Search code examples
mongodbreplicationfault-tolerance

Is MongoDB v2.6's WriteConcern "Broken"?


Edit - Possible Duplicate: To what extent are 'lost data' criticisms still valid of MongoDB? - If I had just punched something into Google differently, I more-or-less would've had this question answered. Sorry for the semi-dupe everyone.


I hate asking this question here as I'm not 100% sure if it conforms to this site's guidelines or not. If it doesn't, I do apologize. Currently I am looking to build an application and was seriously considering MongoDB as the datastore until I came across the two articles below.
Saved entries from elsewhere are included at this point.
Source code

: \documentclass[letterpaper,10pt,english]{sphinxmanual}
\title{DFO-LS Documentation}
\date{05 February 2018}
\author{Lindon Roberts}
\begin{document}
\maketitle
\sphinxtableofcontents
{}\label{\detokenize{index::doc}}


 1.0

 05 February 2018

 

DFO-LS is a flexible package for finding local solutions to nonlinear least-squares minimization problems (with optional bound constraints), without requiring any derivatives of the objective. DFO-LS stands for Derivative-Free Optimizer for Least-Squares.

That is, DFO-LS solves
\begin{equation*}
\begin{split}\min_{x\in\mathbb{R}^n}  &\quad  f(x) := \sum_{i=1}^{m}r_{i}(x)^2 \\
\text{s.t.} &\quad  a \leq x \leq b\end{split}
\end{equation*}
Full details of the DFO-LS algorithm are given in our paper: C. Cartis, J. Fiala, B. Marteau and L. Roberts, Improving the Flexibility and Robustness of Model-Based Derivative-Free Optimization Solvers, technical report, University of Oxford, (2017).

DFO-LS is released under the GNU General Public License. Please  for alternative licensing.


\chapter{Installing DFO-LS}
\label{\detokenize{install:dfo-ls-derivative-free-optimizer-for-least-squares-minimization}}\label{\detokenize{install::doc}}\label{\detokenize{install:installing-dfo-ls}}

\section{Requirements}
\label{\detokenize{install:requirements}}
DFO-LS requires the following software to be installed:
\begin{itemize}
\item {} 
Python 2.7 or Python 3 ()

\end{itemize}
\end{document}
My question is specifically in relation to Emir's first-described issue (Emin Gun Sirer responding to MongoDB CTO Jared Rosoff's response to Emin's original article detailing how MongoDB is broken):

MongoDB Is Broken (Original): http://hackingdistributed.com/2013/01/29/mongo-ft/

MongoDB Is Broken (Response to Rosoff): http://hackingdistributed.com/2013/02/07/10gen-response/

These articles are dated a good year and a half ago now. I have been trying to determine if MongoDB's WriteConcern is still broken (e.g., MongoDB is still not fault tolerant in the way Emin describes in Issue #1), but it appears most of the comments and articles surrounding this topic died out about as quickly as they sprang up (dead silence after February or May as far as I can tell with Google).

I understand now that MongoDB has set the default WriteConcern to ReceiptAcknowledged, but apparently this (and the even more consistent/fault-tolerant option, Journaled) does not guarantee that a write operation has been written to disk on more than one node.

Could someone please tell me if MongoDB now has a WriteConcern setting that confirms a write operation has been written to disk on more than one node?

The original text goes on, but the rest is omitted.